It’s not the first time I spent the New Year’s on my bed, waiting for the clock to strike twelve and then go back to sleep. Believe me, it’s not as bad as it sounds – it’s actually very peaceful and has given me time to pray and recall the highlights, both ups and downs of my past year: the travels (Bohol, Donsol, Legazpi, Sorsogon, Bangkok, Misibis, and Caramoan), the attempts to diet and exercise (yes, attempts meant my trials and failures), finally giving golf a try and falling in love with it slowly and surely, helping out plan and implement three of my closest friends’ weddings while simultaneously being a bridesmaid and a maid of honor, finding new reasons to be passionate about my work, and learning once again how to exist in and survive in a long distance relationship as RGR had to leave to study his masters abroad.

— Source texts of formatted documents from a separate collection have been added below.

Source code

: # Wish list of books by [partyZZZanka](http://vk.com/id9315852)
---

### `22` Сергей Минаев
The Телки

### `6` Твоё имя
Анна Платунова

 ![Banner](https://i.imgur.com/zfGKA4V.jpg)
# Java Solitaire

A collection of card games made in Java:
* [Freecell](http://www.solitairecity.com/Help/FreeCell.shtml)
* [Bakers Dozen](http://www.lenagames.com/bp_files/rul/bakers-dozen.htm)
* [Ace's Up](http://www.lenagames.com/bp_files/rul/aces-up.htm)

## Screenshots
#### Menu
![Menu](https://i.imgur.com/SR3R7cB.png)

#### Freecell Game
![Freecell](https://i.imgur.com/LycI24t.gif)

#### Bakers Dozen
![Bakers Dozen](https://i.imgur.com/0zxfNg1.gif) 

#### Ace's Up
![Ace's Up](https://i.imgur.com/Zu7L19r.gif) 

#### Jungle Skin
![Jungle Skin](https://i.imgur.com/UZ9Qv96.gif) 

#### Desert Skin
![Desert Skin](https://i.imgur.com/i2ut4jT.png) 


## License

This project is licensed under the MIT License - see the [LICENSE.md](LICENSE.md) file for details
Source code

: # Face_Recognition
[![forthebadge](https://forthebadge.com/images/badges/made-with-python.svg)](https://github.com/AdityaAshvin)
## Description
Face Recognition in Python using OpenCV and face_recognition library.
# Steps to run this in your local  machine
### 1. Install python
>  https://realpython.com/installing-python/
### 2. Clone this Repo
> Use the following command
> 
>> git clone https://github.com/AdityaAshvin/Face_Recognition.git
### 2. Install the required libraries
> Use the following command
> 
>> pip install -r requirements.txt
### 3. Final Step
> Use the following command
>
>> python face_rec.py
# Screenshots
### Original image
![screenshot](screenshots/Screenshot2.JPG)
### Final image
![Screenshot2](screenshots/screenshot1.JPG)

Generally, 2012 has been good to me. I just know that I need to step it up another notch this 2013. I’m 28 and in two years I will be hitting the big 3-0, and although I am happy where I am now, I need to keep on going to be where I want to be when I reach that age. This is not just professionally and financially, but also on my emotional and spiritual level.

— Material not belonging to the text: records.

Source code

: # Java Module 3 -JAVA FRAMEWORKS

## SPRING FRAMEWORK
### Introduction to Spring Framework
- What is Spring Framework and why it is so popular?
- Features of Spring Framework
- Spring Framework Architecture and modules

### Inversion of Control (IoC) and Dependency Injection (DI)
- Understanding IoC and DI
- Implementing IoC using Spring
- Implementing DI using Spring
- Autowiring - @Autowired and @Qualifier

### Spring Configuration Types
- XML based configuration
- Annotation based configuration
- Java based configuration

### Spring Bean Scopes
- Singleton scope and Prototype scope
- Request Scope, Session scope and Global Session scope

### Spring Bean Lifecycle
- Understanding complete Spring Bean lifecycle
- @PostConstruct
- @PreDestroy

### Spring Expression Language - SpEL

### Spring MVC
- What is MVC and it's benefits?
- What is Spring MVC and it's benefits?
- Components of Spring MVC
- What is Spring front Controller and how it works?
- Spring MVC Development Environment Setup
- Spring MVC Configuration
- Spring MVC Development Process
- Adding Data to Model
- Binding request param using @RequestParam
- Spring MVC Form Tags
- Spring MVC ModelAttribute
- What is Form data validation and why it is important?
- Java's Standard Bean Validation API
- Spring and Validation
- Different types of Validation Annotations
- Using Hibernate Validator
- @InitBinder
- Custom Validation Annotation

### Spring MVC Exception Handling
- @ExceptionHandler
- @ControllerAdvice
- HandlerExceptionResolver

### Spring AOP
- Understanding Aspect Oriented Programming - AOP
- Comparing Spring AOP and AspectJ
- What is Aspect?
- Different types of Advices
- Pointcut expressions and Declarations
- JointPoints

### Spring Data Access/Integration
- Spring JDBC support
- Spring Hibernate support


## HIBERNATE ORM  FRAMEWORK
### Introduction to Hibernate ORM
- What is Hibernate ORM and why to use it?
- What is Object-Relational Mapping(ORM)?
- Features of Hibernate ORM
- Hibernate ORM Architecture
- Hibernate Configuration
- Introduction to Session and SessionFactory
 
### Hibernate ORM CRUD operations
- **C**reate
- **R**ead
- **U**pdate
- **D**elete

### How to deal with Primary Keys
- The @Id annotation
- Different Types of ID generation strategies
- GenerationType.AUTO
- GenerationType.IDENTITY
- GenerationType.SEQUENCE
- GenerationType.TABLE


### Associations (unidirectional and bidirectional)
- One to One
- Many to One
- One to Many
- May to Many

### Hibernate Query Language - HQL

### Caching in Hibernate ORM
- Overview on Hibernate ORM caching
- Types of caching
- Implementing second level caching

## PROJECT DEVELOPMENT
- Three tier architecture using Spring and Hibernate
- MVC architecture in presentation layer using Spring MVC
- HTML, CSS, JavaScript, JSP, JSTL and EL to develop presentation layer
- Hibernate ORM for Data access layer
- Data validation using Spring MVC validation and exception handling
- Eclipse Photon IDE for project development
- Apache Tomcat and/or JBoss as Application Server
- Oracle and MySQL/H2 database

Last year, I learned that in lieu of New Year’s Resolutions, it’s so much easier to summarize one’s goals in just one word. A word that will serve as a mantra of some sort. Last year, mine was CENTER. Last 2011, I felt that I tried so hard to do everything and didn’t learn when and how to stop, that it exhausted me so much. It was so hard to be perfect and please everyone around me. I got hurt at the smallest remarks, even though I shouldn’t. So when 2012 came, I promised myself that I will just work from my own center – the core of my being, and not rely on the criticisms and praises of the people around me. This helped me focus on what matters, and helped me find the right amount of passion I should be investing in every project I got myself into. It also made it easier for me to forgive myself in the small boo boos that I made, knowing that I gave it my best shot. I was no longer a slave to anything or anyone.

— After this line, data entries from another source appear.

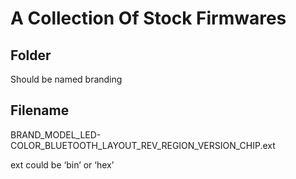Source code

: # A Collection Of Stock Firmwares

## Folder

Should be named branding

## Filename

BRAND_MODEL_LED-COLOR_BLUETOOTH_LAYOUT_REV_REGION_VERSION_CHIP.ext

ext could be ‘bin’ or ‘hex’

This year, I would like to focus on three words: NEAT, FIT and LIGHT.
Neat – I’m not particularly vain. I don’t like wearing tons of makeup, and there are days when I just pull whatever from my closet and wear it to work. I guess when I gained weight, I also lost that teeny tiny bit of interest in dressing up or fixing myself. I don’t think I look like a mess, not most of the time. But it’s not only once that I’ve heard how attractive I can be if only I just learn how to fix myself. Again, I am not particularly vain. I don’t want to be a beauty queen but I want to look neat and smart – all the time. Not just sometimes. I’m finally growing up. Yay!
Fit – Of my 28 years of existence, this is my heaviest. Seriously. And I’m talking about a 25-lb difference in a span of 3 years. As time passes, I really feel that my metabolism is becoming slower and slower. Not only that, I have consumed my 15-day sick leaves at work! All of them! Extra effort is needed, and it’s not just to lose weight, but to be fit and healthy. So this year, I would like to be fit. Nothing too drastic, but gradual changes can be done so I can be at my prime.
Light – Being a control-freak has some disadvantages – when things don’t go your way you end up with a heavy heart. But life’s too short to cry over things that don’t matter much, and this year, I would like to feel light about everything that life throws at me – enjoy the good things and face the bad things.
Neat, Fit, Light. Neat, Fit, Light. Neat, Fit Light. 2013 is going to be another awesome year.